Parole multimedia player in Xubuntu 16.04 is equipped with necessary codecs - you can start playing MP3 files even in the Live session without any additional installation.

Firefox was also able to play videos from Youtube both in embedded and dedicated-page modes.
Xubuntu 16.04 multimedia

But there were issues with playing videos from other sites that require Flash player. That component isn't installed in the system by default.


Xubuntu 16.04 felt very polished, snappy and easy for me. There were no issues or bugs that I noticed while running it in a Live mode.

The only downside that I would like to mention is the set of applications. It is minimalistic, if not barebones. Many useful tools should be installed by the user from the repositories. Of course, it's not a problem if you know the applications you need. Otherwise, you need to search first. That makes me think that Xubuntu 16.04 is not oriented to the Linux beginners.

What's next?

It is not the usual section of my reviews.

You probably know that I currently run Ubuntu 14.04 as my main operating system. It has been about 2 years since I installed it. Unfortunately, these 2 years didn't make me love the Dash concept. I still prefer to navigate through the menu with a mouse rather than typing the application name on the keyboard.

That's why I was waiting for April 2016 as a time when I could replace Ubuntu 14.04 with something new. And this "something" is Xubuntu 16.04. I published my thoughts about the installation process and first impressions as the main operating system.
See ya!

Video used on the screenshot https://www.youtube.com/watch?v=UTDtPg-tBGQ


  1. I love a bare bones OS. I hate spending time removing software I have no desire to have on my installation, cleaning up, and then installing the software I want. Much easier just to install the software I desire.I won't even consider some OS's that run to 3,4 and 5 Gigs for an install. Please keep them under 1 gig.

    1. There should always be a balance. I dislike both barebones and overloaded distros. But each of them has their own market. For example, "large" distros are good for people with limited/no Internet access. They can download all the software they need at once, maybe at some one-off location, than to get each package individually "on request".

    2. Interestingly I had a use case recently that was perfect for a balanced distro. At work we needed an extra laptop for a new employee to use for some data entry, but the machine wasnt setup on our network yet so it would have to be used offline. I installed Xubuntu on it they were able to fire up libreoffice and spend the next few days typing before the machine was ready to be setup. We just copied the data to a USB and transferred it. If it was barebones, we couldn't connect to the repositories to get anything else. I've preferred Xubuntu to most of the popular distros for more than 7 years now.

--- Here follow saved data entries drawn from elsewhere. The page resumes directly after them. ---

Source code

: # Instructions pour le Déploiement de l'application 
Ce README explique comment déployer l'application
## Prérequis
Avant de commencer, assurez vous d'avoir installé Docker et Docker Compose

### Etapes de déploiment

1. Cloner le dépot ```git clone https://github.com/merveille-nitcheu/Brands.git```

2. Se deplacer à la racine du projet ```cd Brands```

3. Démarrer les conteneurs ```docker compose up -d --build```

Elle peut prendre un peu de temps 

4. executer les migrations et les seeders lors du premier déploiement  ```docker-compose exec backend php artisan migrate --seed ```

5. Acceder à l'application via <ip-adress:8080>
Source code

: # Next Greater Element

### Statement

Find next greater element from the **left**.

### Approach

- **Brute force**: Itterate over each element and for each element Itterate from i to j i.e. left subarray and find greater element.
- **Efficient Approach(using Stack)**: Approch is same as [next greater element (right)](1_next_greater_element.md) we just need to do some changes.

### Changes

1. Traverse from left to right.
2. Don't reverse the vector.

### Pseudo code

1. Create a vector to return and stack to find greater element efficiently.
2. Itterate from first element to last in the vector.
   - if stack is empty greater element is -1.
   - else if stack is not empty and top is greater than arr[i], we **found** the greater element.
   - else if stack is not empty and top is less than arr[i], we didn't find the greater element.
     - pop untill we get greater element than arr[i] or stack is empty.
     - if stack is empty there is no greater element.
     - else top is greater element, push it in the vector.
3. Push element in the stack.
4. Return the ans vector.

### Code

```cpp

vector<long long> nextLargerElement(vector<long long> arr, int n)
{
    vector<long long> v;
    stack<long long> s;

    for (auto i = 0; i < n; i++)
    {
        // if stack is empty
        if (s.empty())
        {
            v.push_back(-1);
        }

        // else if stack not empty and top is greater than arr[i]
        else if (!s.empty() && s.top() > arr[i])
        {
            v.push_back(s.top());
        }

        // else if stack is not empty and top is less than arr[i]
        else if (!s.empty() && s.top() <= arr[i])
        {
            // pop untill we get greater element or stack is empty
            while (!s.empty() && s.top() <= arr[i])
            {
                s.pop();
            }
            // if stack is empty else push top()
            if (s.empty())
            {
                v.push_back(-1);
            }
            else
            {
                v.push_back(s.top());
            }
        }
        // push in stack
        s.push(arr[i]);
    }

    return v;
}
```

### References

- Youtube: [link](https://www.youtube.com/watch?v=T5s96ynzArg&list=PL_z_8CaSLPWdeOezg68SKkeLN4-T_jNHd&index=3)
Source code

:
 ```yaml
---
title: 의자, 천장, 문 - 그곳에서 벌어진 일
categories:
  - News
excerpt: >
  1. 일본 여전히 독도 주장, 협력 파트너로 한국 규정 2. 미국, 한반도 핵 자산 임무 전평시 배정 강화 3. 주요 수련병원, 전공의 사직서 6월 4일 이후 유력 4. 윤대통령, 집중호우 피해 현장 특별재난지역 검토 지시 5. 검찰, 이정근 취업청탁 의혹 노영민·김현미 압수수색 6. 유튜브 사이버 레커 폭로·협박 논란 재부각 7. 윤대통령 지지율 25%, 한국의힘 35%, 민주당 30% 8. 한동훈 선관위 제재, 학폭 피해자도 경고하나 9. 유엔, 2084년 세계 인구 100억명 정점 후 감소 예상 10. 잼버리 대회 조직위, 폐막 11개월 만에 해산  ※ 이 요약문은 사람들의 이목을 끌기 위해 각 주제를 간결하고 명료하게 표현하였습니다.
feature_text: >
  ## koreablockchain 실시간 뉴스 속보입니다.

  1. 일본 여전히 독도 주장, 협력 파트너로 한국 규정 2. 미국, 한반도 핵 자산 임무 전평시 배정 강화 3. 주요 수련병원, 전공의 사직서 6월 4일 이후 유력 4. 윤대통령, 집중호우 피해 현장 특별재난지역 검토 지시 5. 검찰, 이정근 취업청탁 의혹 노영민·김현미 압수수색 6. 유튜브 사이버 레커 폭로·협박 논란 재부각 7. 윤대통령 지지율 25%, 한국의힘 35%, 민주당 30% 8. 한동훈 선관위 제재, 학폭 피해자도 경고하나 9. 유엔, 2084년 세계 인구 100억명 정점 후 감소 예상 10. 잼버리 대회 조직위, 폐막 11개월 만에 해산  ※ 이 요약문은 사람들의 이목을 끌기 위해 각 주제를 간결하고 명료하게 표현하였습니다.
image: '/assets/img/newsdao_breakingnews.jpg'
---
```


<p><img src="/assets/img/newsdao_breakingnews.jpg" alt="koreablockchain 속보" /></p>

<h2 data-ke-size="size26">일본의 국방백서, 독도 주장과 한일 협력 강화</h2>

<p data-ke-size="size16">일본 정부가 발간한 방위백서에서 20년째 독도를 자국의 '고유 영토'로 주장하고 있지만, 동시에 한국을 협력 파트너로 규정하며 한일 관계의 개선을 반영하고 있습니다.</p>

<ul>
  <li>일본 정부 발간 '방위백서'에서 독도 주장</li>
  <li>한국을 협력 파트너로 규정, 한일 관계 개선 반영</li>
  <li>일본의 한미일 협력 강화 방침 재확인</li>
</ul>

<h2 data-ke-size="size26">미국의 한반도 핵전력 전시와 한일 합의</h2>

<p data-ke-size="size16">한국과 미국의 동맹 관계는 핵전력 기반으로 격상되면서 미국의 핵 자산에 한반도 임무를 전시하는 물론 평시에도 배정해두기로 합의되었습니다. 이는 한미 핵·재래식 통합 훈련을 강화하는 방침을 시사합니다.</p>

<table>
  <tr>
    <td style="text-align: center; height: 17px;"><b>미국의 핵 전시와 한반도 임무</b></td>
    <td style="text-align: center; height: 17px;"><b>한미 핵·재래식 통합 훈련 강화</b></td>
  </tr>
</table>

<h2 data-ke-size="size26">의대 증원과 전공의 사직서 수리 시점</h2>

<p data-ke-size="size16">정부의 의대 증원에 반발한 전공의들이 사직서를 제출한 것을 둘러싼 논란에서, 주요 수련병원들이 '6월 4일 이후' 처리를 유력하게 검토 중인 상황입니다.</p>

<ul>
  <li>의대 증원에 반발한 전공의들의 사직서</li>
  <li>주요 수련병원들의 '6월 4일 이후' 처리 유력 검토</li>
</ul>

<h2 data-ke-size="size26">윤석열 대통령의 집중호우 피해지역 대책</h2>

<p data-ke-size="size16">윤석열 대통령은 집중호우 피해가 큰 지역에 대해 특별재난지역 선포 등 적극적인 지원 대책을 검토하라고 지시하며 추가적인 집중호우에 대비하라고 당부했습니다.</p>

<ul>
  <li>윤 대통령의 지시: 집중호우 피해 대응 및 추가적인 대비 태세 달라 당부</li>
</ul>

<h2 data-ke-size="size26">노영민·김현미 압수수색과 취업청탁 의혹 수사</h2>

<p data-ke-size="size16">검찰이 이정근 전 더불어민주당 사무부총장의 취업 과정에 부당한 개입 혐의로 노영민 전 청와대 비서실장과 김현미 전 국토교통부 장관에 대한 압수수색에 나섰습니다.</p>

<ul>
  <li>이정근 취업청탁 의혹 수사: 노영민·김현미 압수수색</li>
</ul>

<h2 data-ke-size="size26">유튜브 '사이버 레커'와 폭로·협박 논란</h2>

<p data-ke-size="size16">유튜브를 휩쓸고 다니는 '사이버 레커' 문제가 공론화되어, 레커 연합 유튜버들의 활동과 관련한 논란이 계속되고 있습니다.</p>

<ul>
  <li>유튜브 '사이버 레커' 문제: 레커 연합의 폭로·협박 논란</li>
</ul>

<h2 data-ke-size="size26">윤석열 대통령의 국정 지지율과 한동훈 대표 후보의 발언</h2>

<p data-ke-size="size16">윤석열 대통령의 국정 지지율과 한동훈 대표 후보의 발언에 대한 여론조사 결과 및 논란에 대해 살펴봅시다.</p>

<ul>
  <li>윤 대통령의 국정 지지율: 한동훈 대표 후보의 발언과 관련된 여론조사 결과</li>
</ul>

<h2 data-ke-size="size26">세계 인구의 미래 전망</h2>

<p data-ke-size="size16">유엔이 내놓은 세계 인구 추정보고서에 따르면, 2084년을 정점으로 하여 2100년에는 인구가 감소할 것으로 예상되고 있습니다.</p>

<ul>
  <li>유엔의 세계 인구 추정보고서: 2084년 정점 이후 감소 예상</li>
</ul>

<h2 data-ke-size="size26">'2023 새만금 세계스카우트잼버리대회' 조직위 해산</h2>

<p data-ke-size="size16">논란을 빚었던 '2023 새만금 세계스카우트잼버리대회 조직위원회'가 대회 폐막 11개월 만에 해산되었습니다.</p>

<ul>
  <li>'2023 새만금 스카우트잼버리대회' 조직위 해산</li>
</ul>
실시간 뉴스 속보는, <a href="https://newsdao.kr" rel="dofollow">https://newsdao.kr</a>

    3. Just another argument for "everyone has his own needs" :)

  2. Xubuntu has always been one of my favorites, and was surprised that you don't see it as suitable for beginners. To me the xfce desktop is way more intuitive than Ubuntu with unity. (often recommended for beginners) As for the minimal pre-installed applications, I'd suggest that someone unwilling to do a little homework to choose and install apps probably isn't up for the switch to Linux. Just my 2 cents!

    1. I like Xfce too. I ran Xubuntu in the past, I am running it now on this laptop.
      Just in my opinion the recent release is a bit too rough for the beginners. In my opinion, previous releases were better suited for them.

    2. Sie haben complet recht Xubuntu ist einfach ,gut und stabiel gebrauche es schon jahren nur die symbolen sind zu einfach gemacht.